The depths which cybercriminals choose to sink into for the sake of financial gain is truly appalling. In the midst of the crisis brought by the global recession, they have managed to come up with illicit schemes that target those people, who despite the desperate times are trying to get through the crisis the proper, lawful way.

Just recently, we have found spam emails posing to be from job search sites Huxley Associates and Jobs.com.

Figure 1.Sample spam email purporting to be from Jobs.com

Figure 2.Sample spam email purporting to be from Huxley Associates

The email message comes as a notification to the recipient that they did not get the job they supposedly applied for.

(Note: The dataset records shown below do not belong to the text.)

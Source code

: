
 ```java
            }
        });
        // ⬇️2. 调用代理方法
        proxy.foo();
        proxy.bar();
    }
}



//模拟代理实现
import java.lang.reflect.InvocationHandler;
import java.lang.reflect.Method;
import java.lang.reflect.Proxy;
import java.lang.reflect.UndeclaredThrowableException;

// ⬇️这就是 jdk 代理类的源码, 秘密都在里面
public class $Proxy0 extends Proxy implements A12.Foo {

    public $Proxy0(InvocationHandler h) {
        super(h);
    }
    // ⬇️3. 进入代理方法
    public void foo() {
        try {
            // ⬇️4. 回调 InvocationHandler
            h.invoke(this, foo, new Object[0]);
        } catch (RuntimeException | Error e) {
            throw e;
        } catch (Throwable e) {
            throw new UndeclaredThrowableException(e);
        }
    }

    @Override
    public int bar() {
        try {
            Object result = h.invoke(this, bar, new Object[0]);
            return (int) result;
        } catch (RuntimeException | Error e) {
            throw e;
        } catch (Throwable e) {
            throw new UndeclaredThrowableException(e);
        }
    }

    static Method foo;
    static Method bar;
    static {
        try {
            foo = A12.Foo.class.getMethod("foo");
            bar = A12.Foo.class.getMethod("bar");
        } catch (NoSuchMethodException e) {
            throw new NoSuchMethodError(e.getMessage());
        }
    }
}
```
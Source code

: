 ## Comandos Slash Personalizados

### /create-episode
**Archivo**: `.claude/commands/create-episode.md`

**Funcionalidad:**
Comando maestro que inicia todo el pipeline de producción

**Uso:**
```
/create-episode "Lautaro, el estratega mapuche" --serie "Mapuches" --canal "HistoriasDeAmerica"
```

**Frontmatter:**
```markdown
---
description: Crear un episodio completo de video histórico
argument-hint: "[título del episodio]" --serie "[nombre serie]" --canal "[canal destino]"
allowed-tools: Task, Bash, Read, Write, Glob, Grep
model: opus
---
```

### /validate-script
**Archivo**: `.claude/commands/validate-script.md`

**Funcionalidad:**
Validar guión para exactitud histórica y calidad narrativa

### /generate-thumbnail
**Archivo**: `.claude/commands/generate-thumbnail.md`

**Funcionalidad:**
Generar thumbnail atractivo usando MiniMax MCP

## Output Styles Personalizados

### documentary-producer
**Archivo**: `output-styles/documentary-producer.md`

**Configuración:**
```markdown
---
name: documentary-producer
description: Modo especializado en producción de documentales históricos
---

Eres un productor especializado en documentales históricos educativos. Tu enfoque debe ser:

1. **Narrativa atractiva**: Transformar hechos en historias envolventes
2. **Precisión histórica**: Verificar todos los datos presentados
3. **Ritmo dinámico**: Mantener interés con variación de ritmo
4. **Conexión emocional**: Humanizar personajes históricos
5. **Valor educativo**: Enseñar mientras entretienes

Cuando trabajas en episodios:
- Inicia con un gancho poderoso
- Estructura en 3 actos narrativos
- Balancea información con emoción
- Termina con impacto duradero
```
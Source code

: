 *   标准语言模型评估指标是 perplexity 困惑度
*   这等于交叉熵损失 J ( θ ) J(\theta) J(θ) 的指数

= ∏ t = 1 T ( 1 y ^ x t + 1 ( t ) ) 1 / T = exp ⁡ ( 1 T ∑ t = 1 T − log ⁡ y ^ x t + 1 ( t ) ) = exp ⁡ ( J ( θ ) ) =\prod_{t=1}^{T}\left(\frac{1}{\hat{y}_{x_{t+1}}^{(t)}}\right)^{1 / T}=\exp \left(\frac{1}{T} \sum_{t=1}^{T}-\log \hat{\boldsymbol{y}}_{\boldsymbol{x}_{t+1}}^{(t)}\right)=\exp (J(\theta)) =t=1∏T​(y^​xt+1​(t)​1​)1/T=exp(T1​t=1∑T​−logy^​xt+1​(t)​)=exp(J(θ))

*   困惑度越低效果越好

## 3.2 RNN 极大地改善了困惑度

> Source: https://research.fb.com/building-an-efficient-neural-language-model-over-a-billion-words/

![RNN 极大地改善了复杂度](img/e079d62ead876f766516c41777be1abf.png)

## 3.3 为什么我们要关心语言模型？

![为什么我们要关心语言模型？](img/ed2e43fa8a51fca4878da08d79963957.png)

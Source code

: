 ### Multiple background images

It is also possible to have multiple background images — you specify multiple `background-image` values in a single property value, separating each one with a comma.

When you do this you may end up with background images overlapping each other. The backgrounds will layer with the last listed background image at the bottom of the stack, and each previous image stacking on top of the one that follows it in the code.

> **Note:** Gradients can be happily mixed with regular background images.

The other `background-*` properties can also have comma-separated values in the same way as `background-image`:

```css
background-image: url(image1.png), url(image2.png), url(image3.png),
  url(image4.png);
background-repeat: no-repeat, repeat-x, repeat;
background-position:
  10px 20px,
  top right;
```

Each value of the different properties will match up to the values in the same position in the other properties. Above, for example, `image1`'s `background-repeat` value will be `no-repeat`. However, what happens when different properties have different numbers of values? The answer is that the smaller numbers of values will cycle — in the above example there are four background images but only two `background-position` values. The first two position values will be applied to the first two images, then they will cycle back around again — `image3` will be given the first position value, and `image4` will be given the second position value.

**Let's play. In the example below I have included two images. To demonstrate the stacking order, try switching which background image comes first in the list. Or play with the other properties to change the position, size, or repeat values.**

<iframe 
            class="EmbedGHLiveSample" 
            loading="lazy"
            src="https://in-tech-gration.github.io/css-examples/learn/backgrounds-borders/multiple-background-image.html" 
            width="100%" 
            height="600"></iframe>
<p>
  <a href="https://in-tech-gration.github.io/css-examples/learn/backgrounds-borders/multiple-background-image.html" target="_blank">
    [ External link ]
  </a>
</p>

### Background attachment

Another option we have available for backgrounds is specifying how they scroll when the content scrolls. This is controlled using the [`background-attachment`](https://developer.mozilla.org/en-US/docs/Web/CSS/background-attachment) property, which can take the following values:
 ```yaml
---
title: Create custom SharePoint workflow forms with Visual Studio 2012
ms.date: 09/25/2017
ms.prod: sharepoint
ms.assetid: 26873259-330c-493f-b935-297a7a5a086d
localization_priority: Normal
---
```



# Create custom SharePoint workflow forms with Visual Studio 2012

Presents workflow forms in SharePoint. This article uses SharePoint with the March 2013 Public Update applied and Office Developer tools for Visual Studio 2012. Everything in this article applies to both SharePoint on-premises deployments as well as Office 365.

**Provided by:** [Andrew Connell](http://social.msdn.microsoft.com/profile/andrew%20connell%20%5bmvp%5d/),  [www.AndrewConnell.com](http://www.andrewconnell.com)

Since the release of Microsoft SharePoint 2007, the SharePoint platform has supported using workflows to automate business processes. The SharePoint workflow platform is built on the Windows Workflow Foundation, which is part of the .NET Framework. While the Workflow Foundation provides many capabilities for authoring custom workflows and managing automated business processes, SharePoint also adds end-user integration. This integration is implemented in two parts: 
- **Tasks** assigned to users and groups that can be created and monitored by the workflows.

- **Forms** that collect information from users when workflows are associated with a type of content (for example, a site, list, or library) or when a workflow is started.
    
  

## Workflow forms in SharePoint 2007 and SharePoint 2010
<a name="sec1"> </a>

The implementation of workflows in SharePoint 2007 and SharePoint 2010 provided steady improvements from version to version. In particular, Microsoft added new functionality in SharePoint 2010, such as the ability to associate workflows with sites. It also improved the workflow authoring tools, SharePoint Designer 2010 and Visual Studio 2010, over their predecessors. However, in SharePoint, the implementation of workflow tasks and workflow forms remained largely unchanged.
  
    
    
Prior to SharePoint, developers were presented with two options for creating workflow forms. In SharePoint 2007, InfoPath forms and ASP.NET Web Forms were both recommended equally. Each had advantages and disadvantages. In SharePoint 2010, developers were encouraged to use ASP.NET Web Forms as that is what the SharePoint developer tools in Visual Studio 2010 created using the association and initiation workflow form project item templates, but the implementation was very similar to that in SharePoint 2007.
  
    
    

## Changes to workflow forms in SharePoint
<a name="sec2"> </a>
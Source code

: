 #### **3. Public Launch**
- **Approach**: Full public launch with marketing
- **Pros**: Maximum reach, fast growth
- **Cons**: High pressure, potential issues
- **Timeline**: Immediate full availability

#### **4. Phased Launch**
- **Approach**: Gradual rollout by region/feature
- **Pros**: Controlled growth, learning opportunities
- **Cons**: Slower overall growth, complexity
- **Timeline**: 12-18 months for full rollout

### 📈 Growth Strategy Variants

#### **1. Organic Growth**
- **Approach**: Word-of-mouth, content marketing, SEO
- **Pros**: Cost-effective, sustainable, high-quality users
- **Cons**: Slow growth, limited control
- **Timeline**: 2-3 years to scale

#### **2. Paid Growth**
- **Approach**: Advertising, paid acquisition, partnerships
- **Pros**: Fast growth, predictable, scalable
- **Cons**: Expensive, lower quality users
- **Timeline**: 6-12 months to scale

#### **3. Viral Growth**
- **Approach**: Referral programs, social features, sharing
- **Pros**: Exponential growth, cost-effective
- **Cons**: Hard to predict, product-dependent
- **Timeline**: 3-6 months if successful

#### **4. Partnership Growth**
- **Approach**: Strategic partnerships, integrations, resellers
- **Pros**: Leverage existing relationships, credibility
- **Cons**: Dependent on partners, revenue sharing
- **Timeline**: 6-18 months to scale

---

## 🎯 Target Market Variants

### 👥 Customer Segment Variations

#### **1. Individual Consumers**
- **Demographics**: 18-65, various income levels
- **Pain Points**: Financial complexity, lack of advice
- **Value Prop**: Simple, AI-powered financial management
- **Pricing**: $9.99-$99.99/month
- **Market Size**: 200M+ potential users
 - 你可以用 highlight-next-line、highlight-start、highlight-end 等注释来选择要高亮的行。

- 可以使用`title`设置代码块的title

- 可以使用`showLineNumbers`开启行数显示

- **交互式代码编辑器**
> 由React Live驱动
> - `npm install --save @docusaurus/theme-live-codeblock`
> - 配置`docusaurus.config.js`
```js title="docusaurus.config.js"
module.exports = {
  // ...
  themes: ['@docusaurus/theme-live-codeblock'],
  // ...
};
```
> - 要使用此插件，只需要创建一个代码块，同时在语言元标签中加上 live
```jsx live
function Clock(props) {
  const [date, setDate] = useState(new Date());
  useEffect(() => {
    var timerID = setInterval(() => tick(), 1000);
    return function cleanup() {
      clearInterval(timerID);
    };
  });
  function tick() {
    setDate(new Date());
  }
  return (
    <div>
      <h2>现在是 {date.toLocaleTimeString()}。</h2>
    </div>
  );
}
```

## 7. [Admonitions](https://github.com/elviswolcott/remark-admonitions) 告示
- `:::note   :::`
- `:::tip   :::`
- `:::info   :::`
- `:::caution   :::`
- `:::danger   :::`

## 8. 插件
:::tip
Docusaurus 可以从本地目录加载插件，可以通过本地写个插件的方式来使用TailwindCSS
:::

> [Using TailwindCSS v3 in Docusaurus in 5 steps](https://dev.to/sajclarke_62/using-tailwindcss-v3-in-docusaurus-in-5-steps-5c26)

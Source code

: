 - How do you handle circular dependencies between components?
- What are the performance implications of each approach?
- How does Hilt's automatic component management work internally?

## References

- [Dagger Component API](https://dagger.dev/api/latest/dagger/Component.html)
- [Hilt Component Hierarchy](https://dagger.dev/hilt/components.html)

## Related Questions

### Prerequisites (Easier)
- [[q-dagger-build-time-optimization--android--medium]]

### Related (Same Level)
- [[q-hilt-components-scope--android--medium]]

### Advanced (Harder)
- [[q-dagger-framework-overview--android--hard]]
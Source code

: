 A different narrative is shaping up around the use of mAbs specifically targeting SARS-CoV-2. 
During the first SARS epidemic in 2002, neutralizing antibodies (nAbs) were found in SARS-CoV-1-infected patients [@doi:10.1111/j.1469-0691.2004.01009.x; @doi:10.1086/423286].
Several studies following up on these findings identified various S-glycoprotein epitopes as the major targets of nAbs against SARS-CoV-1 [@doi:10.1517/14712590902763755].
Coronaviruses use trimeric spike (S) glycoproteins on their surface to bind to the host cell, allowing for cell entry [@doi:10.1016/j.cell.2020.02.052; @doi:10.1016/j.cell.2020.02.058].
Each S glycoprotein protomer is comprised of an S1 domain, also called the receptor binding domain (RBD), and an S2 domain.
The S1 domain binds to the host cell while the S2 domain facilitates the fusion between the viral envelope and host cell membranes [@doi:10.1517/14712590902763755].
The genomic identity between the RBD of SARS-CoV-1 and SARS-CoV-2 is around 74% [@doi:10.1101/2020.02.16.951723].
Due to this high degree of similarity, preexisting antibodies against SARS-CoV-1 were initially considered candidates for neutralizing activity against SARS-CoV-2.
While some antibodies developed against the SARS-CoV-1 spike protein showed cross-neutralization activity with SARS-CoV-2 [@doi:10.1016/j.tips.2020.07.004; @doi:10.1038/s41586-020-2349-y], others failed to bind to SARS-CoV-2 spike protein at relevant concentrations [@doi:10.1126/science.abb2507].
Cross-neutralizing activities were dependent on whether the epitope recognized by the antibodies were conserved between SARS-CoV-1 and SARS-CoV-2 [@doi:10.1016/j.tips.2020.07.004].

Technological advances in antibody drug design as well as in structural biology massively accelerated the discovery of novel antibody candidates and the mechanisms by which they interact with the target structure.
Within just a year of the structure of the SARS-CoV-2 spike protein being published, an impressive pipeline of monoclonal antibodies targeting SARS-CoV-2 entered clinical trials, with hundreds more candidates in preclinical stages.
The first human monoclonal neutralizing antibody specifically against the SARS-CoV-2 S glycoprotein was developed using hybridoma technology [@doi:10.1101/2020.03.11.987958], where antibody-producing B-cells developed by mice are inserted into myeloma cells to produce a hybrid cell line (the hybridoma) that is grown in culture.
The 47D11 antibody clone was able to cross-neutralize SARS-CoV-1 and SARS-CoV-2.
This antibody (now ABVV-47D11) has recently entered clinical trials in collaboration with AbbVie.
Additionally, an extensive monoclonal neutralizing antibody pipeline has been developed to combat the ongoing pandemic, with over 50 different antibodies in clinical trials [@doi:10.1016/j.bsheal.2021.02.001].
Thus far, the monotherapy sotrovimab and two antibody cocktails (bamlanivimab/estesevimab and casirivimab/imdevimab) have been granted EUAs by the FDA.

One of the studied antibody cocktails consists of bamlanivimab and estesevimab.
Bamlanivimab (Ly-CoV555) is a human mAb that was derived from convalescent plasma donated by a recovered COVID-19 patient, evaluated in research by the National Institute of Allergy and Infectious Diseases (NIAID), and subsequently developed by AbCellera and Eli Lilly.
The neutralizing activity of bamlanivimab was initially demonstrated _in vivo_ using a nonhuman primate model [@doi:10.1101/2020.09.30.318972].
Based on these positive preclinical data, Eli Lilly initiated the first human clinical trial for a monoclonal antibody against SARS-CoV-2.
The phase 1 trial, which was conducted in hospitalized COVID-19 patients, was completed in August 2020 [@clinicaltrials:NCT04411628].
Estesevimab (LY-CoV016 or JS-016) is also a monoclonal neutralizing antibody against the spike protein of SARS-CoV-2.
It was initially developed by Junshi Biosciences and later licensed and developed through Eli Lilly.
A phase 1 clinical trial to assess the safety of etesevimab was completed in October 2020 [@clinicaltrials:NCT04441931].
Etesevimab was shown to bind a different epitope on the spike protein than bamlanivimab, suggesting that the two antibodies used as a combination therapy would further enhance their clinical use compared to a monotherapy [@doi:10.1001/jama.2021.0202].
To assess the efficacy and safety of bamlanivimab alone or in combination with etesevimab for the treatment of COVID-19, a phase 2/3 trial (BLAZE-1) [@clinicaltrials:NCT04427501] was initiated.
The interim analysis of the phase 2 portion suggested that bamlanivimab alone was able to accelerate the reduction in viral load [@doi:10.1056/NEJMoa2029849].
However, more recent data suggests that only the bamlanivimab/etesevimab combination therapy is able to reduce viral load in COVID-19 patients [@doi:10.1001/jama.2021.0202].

Figure 3.The malicious attachment

Attached to the message is a .ZIP file, stated to be a copy of the recipients’ application form. However, opening and executing it reveal that the said file is actually a worm detected by Trend Micro as WORM_PROLACO.C. This worm propagates via removable drives and P2P networks. It drops copies of itself in P2P-related shared folders using commonly searched file names of software cracks and ring tones.

In such a dire condition with job losses at every corner, prices going up, and the unpleasant pronouncement “the worst is yet to come,” people are left with no choice but to scramble for every possible job opportunity they could get. Now, what more convenient way to seek more opportunities in such a short time but to look for a job online?

But with job openings rate decreasing, competition tightens, which leads people to become desperate, and more importantly—careless. This is what cybercriminals are counting on at this point, leveraging on the current need of people for a stable job despite the rocky economic conditions. The current global crisis creates a domino effect, which triggers a human vulnerability, now relentlessly exploited by cybercriminals.

Users of the Trend Micro Smart Protection Network are protected from this threat, as both spam message and malicious file are now blocked and detected, respectively. Other users are advised to ignore such email messages, and refrain from opening file attachments from unsolicited emails.